2時間サスペンス大好き主婦として『2時間サスペンス』の魅力溢れる世界を紹介

2時間サスペンス大好き主婦として『2時間サスペンス』の魅力溢れる世界を紹介。番組HPより引用

1976年テレビ朝日の土曜ワイド劇場でスタートした2時間サスペンスには、40年の歴史があります。愛され続ける2時間サスペンスの人気の秘密は、ちょっとコミカル、わかりやすい展開など確立された「2時間サスペンスらしさ」。名シリーズが数多く誕生している一方、型にとらわれることなく、時代にあわせて新しいスタイル・新しい主人公が誕生しています。2016年10月25日放映のTBS系『マツコの知らない世界』では”2時間サスペンス大好き主婦”として、ガイドが「2時間サスペンスの世界」を紹介しました。今回は番組では語り尽くせなかったその魅力をひもときます。

謎解きの過程が自由すぎ!

『十津川刑事シリーズ』の十津川刑事や『終着駅シリーズ』の牛尾刑事といった刑事が謎を解くだけでなく、刑事ではない人が謎を解く作品が多いのも2時間ドラマの特徴。温泉の若おかみやルポライター、タクシードライバーにスチュワーデスなどさまざまな人たちが事件解決に尽力します。彼らはみんな情報通、なぜか情報収集に融通が利く立場です。謎解きに挑む面々の共通点は正義感が強く行動力があること。いわゆる黙っていられない彼らは今の時代に少ないタイプ、魅力的なキャラクターです。

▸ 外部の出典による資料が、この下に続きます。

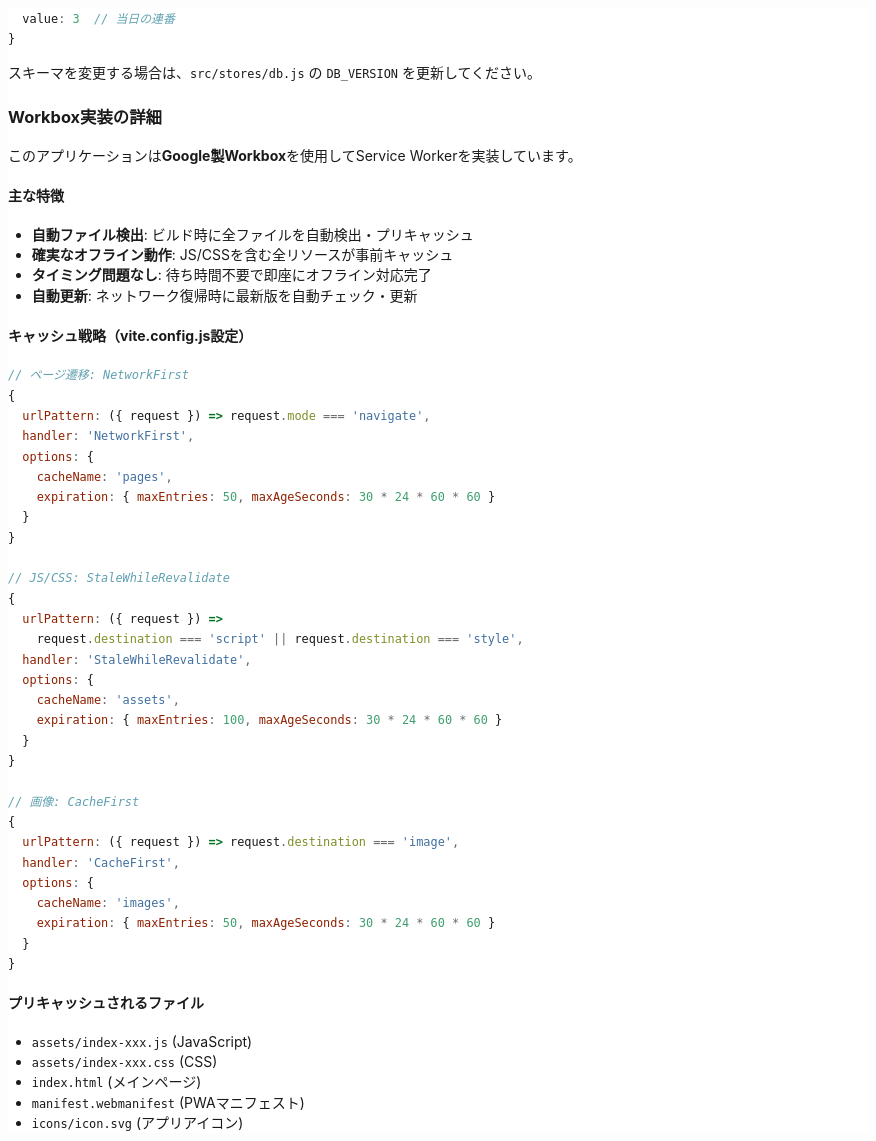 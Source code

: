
 ```javascript
  value: 3  // 当日の連番
}
```

スキーマを変更する場合は、`src/stores/db.js` の `DB_VERSION` を更新してください。

### Workbox実装の詳細

このアプリケーションは**Google製Workbox**を使用してService Workerを実装しています。

#### 主な特徴
- **自動ファイル検出**: ビルド時に全ファイルを自動検出・プリキャッシュ
- **確実なオフライン動作**: JS/CSSを含む全リソースが事前キャッシュ
- **タイミング問題なし**: 待ち時間不要で即座にオフライン対応完了
- **自動更新**: ネットワーク復帰時に最新版を自動チェック・更新

#### キャッシュ戦略（vite.config.js設定）

```javascript
// ページ遷移: NetworkFirst
{
  urlPattern: ({ request }) => request.mode === 'navigate',
  handler: 'NetworkFirst',
  options: {
    cacheName: 'pages',
    expiration: { maxEntries: 50, maxAgeSeconds: 30 * 24 * 60 * 60 }
  }
}

// JS/CSS: StaleWhileRevalidate  
{
  urlPattern: ({ request }) => 
    request.destination === 'script' || request.destination === 'style',
  handler: 'StaleWhileRevalidate',
  options: {
    cacheName: 'assets',
    expiration: { maxEntries: 100, maxAgeSeconds: 30 * 24 * 60 * 60 }
  }
}

// 画像: CacheFirst
{
  urlPattern: ({ request }) => request.destination === 'image',
  handler: 'CacheFirst',
  options: {
    cacheName: 'images',
    expiration: { maxEntries: 50, maxAgeSeconds: 30 * 24 * 60 * 60 }
  }
}
```

#### プリキャッシュされるファイル
- `assets/index-xxx.js` (JavaScript)
- `assets/index-xxx.css` (CSS)
- `index.html` (メインページ)
- `manifest.webmanifest` (PWAマニフェスト)
- `icons/icon.svg` (アプリアイコン)
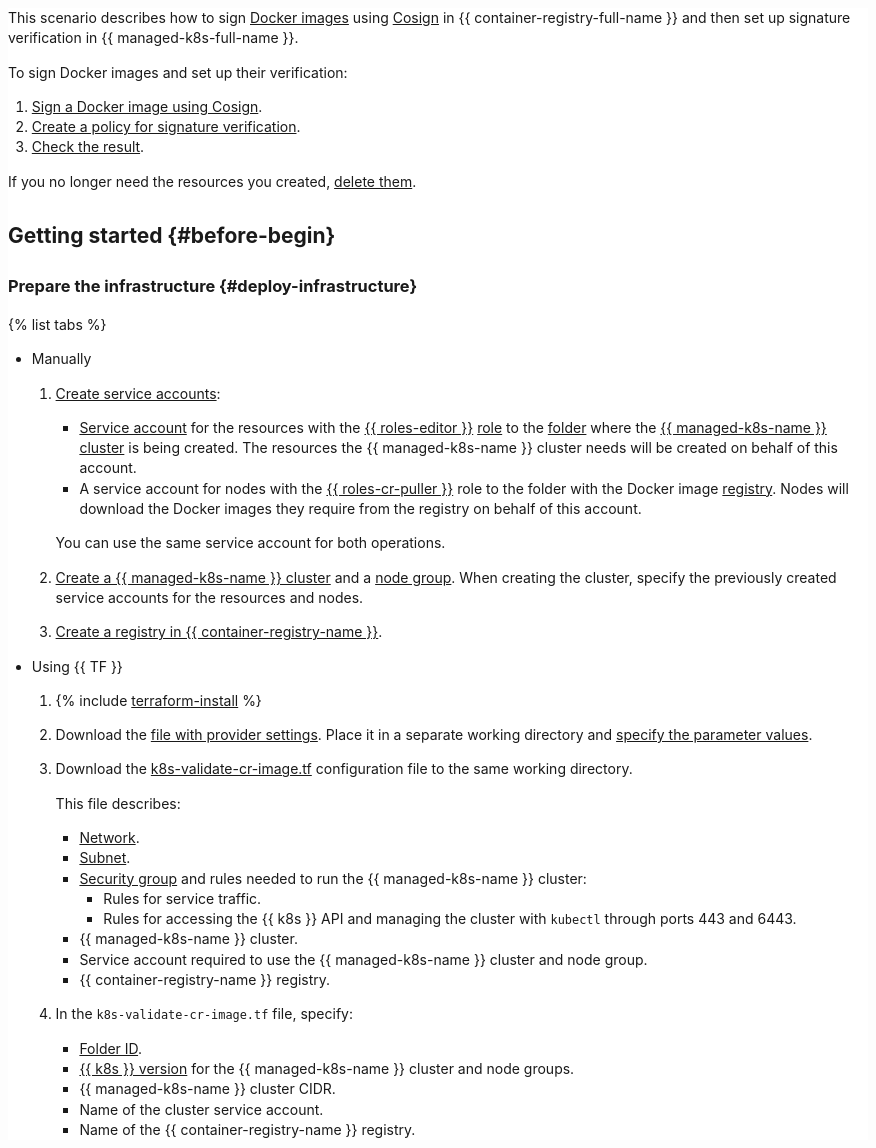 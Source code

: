 This scenario describes how to sign [Docker images](../container-registry/concepts/docker-image.md) using [Cosign](https://docs.sigstore.dev/cosign/overview/) in {{ container-registry-full-name }} and then set up signature verification in {{ managed-k8s-full-name }}.

To sign Docker images and set up their verification:
1. [Sign a Docker image using Cosign](#cosign).
1. [Create a policy for signature verification](#kyverno).
1. [Check the result](#check-result).

If you no longer need the resources you created, [delete them](#clear-out).

## Getting started {#before-begin}

### Prepare the infrastructure {#deploy-infrastructure}

{% list tabs %}

- Manually

   1. [Create service accounts](../iam/operations/sa/create.md):
      * [Service account](../iam/concepts/users/service-accounts.md) for the resources with the [{{ roles-editor }}](../resource-manager/security/index.md#roles-list) [role](../iam/concepts/access-control/roles.md) to the [folder](../resource-manager/concepts/resources-hierarchy.md#folder) where the [{{ managed-k8s-name }} cluster](../managed-kubernetes/concepts/index.md#kubernetes-cluster) is being created. The resources the {{ managed-k8s-name }} cluster needs will be created on behalf of this account.
      * A service account for nodes with the [{{ roles-cr-puller }}](../container-registry/security/index.md#required-roles) role to the folder with the Docker image [registry](../container-registry/concepts/registry.md). Nodes will download the Docker images they require from the registry on behalf of this account.

      You can use the same service account for both operations.
   1. [Create a {{ managed-k8s-name }} cluster](../managed-kubernetes/operations/kubernetes-cluster/kubernetes-cluster-create.md#kubernetes-cluster-create) and a [node group](../managed-kubernetes/operations/node-group/node-group-create.md). When creating the cluster, specify the previously created service accounts for the resources and nodes.
   1. [Create a registry in {{ container-registry-name }}](../container-registry/operations/registry/registry-create.md).

- Using {{ TF }}

   1. {% include [terraform-install](../_includes/terraform-install.md) %}
   1. Download the [file with provider settings](https://github.com/yandex-cloud/examples/tree/master/tutorials/terraform/provider.tf). Place it in a separate working directory and [specify the parameter values](../tutorials/infrastructure-management/terraform-quickstart.md#configure-provider).
   1. Download the [k8s-validate-cr-image.tf](https://github.com/yandex-cloud/examples/tree/master/tutorials/terraform/data-migration-mysql-mmy/k8s-validate-cr-image.tf) configuration file to the same working directory.

      This file describes:
      * [Network](../vpc/concepts/network.md#network).
      * [Subnet](../vpc/concepts/network.md#subnet).
      * [Security group](../managed-kubernetes/operations/connect/security-groups.md) and rules needed to run the {{ managed-k8s-name }} cluster:
         * Rules for service traffic.
         * Rules for accessing the {{ k8s }} API and managing the cluster with `kubectl` through ports 443 and 6443.
      * {{ managed-k8s-name }} cluster.
      * Service account required to use the {{ managed-k8s-name }} cluster and node group.
      * {{ container-registry-name }} registry.
   1. In the `k8s-validate-cr-image.tf` file, specify:
      * [Folder ID](../resource-manager/operations/folder/get-id.md).
      * [{{ k8s }} version](../managed-kubernetes/concepts/release-channels-and-updates.md) for the {{ managed-k8s-name }} cluster and node groups.
      * {{ managed-k8s-name }} cluster CIDR.
      * Name of the cluster service account.
      * Name of the {{ container-registry-name }} registry.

そんな人間味も手伝ってか、近所の住民や被害者の同僚たちは、主人公の「〇〇さんってどんな人でした?」なんて問いに、好意的に応えます。聞く方も聞かれる方も警戒心なし、自由に展開していくのもみどころです。

 

複雑な事件に対し、犯行動機は意外に単純

犯人の犯行に至る動機はいろいろ。そこにはパターンがみえ、興味深いものがあります。

パターン1:「欲に目がくらむ」「自暴自棄」など、自分本位な男性

男性の場合は”強い野心”や”欲に目がくらむ”のほか、「どうせこんな人生……」と自暴自棄な動機が目立ちます。また「選ばれしもの」なんていう思い込みもあります。

犯人だとバレた瞬間に「あぁ、そうだよ」と態度が豹変したり、あるいは「俺は悪くない。悪いのは……」と開き直る、長谷川朝晴、井田國彦、林泰文など刑事役も多い俳優陣の演技も見逃せません。

パターン2:「誰かをかばう」「不遇からの脱却」など、懸命に生きる女性
運命のいたずらを堪能できるのも2時間ドラマの魅力。高橋かおり、大河内奈々子、大谷みつほなど「こんなはずじゃなかった」を抱えた幸の薄い演技にも引き込まれます。

「こんなはずじゃなかった」の背景は
1.大切な誰かの幸せのために、こうするしかなかった。
2.夢をかなえるために、悪いことだとわかっていても、この方法を選んだ。
3.絶望的な不遇な環境から脱却するために、気がつくとこうなっていた。
など……、独白シーンでは涙を誘うこともしばしばです。

法廷に立つ女性

 


完全犯罪、緻密な推理、それでも目立つ適当な行動

二重三重のトリックが複雑に絡み合う、完全犯罪が目立つ2時間サスペンス。一方で、思わず「えぇっ…」とツッコミたくなるお粗末な行や、犯行が露呈したときに「いつから気づいていた?」と、わざわざ主人公に確認するようなところも、2時間サスペンスらしさと言えます。

無防備・不用心
『法医学教室の事件ファイル』で名取裕子が演じる主人公の二宮早紀は犯人がわかると、一人で犯人のところに乗り込みます。そこで、もみ合ううちに不利な状況に転じ(転ぶことが多い)、危機一髪のところで宅麻伸演じる刑事のご主人が登場し犯人を確保します。観ている方は「頑張れ」よりも「危ない!」の気持ちが強くなる毎度のシーン。無防備なのに、一人で犯人のもとへ乗り込む、なかなかの大胆さです。

無防備なのは、主人公だけとは限りません。すでに殺人を犯している人間に「すべてを知っている」「用立ててくれ」と接触を図る不届き者もいます。大金を前にソワソワしているからでしょうか、「もしかしたら自分も殺されてしまうかも……」という気持ちが生まれることなく、殺人犯相手に、夜道をひとりのこのこ出かけます。不用心が引き起こす結末に、いたたまれない気持ちになります。

早合点
事件現場に遭遇し、犯人の工作と知らず、現場に残された遺留品から、自分に関係がある人間の犯行と早合点、「かあさんが犯人だと思って……」「息子が犯人だと思って……」とその人をかばう行動に出てしまう場面も、よく見ます。

また、殴る、突き飛ばすなどした相手が一時的に気を失ったときも、早合点。気が動転して、救急車を呼ぶなどの処置を怠ります。結局、自分が犯人と思い込んで雲隠れ、そこから歯車がくるい、第2第3の犯行へ。こちらも、なかなか厄介です。犯行そのものは用意周到なのに、そもそもの犯行は、ただの確認不足から。人生の儚さを感じます。
走る救急車

 

このように2時間ドラマは、とても人間的です。教科書どおりの完璧な人物や一貫して冷静沈着な人物ではなく、イラッとしたり、失敗したり悔しがったり、おいしいものを幸せそうに食べたりする人物を生き生きと描きます。そこに長い間愛されてきた理由があるのかもしれません。